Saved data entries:

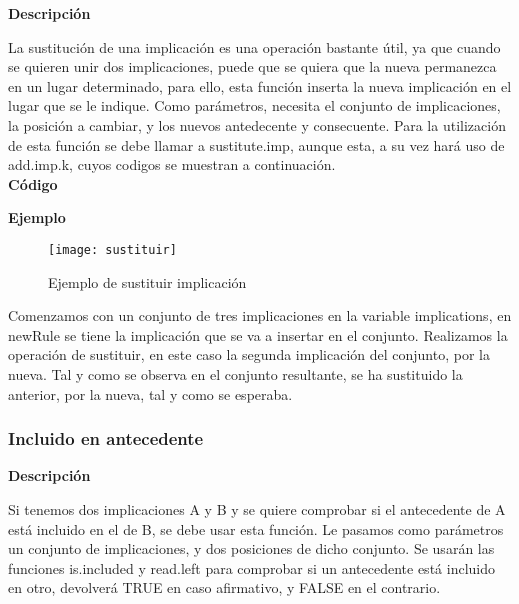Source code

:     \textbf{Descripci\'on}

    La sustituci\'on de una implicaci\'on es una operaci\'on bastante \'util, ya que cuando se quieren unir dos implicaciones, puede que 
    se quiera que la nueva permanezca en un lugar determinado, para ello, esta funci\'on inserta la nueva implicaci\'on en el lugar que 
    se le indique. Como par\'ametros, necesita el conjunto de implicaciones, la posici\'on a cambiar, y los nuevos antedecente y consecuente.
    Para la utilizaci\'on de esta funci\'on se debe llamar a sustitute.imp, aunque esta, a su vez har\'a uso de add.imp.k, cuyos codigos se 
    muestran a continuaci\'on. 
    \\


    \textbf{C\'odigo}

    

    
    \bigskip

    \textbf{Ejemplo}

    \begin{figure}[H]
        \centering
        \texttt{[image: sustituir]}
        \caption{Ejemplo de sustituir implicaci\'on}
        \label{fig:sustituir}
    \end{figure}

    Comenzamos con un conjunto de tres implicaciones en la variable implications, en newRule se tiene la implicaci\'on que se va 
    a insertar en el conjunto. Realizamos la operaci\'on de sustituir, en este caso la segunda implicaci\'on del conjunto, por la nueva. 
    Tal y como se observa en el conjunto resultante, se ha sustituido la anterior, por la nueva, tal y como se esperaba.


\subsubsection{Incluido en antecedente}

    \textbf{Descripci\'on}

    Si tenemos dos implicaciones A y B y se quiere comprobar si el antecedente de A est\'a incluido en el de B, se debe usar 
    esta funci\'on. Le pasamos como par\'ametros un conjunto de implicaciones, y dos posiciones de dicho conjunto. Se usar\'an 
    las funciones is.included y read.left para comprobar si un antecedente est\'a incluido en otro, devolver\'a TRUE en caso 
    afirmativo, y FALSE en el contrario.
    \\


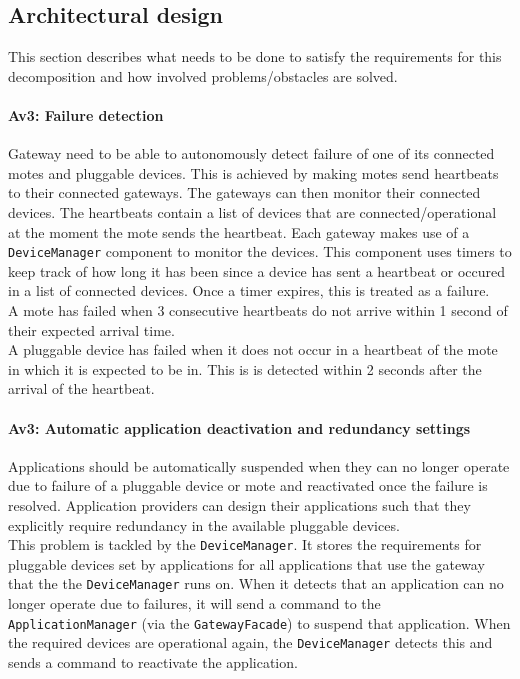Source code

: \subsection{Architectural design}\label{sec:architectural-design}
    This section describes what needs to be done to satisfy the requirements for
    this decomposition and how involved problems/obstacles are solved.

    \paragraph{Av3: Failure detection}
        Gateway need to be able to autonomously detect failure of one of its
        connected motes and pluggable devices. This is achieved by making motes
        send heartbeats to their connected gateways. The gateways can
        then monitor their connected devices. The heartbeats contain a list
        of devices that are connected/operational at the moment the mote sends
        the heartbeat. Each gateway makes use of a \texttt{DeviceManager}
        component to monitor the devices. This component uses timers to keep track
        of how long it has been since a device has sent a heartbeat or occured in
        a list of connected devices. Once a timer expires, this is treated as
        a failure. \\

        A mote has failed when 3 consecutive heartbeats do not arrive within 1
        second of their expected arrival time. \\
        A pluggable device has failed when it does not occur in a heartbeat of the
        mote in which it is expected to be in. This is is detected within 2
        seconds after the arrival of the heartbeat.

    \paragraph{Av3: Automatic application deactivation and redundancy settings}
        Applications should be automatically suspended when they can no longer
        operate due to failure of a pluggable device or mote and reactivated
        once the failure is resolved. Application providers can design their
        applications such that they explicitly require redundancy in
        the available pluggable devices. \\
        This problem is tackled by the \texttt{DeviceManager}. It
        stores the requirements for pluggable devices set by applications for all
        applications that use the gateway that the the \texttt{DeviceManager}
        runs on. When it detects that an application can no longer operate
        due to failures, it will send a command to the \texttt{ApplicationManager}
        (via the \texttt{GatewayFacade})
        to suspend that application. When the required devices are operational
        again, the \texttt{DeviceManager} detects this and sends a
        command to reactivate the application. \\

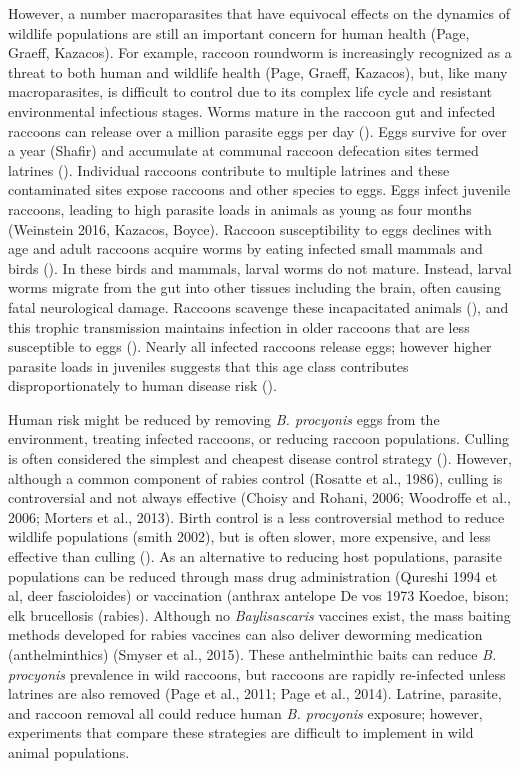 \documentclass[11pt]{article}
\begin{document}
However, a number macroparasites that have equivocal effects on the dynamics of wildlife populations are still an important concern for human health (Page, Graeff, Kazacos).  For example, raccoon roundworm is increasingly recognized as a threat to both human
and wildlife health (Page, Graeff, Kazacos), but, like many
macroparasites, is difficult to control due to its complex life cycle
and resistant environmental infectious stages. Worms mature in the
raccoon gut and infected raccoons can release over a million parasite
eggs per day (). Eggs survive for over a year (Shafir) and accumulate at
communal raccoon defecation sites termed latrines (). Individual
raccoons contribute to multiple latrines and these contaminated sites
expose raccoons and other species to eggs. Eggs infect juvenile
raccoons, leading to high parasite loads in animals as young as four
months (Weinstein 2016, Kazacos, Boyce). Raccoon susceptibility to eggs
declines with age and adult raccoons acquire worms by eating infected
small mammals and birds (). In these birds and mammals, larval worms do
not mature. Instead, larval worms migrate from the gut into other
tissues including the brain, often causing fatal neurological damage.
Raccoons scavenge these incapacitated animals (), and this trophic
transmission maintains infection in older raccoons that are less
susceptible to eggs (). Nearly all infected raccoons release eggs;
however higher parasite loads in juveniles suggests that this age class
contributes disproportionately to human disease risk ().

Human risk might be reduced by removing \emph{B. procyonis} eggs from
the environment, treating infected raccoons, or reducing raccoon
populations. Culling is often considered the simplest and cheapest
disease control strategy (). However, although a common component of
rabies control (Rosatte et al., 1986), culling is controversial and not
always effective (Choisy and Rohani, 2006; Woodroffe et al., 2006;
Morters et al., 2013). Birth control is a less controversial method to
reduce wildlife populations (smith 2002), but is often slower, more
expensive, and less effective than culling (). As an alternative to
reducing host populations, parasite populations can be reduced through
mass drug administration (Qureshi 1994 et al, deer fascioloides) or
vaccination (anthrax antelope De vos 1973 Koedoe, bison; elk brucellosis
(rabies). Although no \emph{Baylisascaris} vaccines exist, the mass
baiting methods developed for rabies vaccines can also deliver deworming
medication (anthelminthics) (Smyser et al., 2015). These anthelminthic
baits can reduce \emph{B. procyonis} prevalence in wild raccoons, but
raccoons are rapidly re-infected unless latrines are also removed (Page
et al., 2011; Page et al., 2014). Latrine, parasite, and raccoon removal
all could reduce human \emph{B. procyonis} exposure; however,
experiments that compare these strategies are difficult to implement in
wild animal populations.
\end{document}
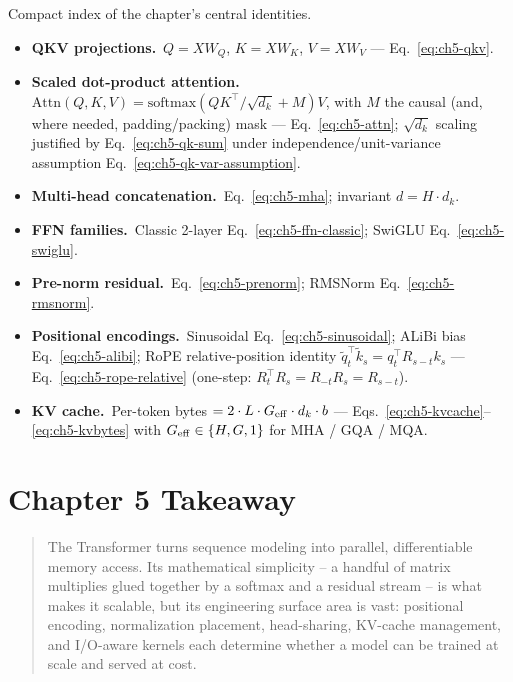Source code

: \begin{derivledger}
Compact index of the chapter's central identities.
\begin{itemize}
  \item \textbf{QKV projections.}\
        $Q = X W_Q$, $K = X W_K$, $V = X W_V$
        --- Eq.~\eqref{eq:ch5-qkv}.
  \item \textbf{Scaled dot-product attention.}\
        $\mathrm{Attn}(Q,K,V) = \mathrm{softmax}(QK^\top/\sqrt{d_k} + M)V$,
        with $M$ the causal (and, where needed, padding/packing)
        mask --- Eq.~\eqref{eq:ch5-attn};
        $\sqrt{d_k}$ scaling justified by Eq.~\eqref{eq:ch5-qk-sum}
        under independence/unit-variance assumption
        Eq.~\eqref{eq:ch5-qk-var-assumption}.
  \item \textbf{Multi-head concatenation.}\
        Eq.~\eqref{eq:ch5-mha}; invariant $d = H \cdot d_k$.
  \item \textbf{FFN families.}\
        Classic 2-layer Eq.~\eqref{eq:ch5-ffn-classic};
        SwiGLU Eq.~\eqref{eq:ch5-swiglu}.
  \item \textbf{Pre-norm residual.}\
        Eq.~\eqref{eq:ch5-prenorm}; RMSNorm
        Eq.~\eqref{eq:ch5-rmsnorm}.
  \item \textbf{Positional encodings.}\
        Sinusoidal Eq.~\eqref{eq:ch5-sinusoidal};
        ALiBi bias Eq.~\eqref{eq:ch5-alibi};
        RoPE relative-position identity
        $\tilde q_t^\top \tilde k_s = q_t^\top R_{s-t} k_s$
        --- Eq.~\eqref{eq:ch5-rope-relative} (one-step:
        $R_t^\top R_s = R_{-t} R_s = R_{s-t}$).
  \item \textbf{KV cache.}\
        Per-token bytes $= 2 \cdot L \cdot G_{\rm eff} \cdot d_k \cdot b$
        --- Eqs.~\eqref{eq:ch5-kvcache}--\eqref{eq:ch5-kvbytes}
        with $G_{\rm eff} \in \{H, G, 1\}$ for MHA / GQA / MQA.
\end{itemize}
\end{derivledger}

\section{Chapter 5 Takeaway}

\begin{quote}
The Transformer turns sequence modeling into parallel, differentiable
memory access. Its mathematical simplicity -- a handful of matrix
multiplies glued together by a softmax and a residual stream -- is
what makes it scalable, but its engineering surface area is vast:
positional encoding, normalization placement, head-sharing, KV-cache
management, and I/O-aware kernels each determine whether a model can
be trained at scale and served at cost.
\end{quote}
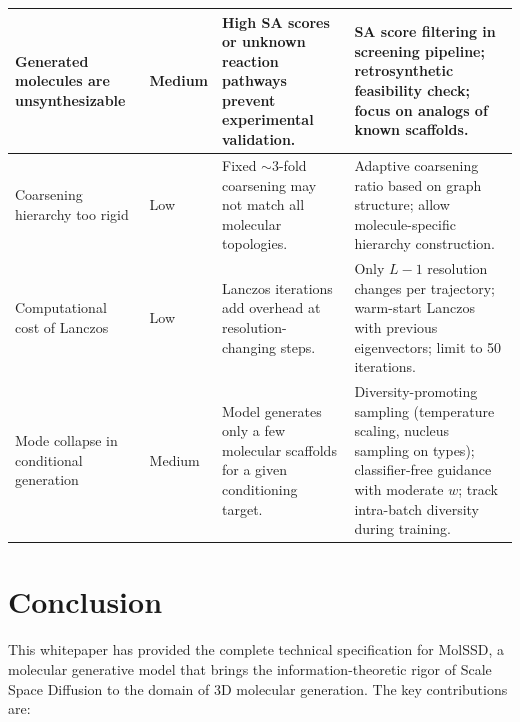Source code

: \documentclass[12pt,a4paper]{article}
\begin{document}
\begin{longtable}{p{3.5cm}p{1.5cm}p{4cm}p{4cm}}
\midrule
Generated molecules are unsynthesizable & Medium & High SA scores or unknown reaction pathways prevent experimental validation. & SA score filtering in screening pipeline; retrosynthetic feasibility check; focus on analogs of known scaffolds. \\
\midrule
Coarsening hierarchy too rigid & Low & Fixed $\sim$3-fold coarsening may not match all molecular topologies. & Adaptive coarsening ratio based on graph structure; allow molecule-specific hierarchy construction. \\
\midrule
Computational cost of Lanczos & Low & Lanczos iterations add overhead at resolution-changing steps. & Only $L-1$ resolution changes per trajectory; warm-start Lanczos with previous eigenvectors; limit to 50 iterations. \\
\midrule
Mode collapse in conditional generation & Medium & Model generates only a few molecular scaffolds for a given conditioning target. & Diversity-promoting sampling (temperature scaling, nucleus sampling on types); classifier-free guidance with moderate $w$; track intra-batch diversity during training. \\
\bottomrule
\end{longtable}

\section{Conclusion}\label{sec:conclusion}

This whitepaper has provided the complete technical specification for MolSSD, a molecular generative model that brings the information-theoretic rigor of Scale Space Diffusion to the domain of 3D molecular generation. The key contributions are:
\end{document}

* Exercise requirements: "La sustituci\'on de" marks the last line to keep. Retype every line from the start of the entries through that one, exactly, and drop the pictures.

* Your response:
Source code

:     \textbf{Descripci\'on}

    La sustituci\'on de una implicaci\'on es una operaci\'on bastante \'util, ya que cuando se quieren unir dos implicaciones, puede que 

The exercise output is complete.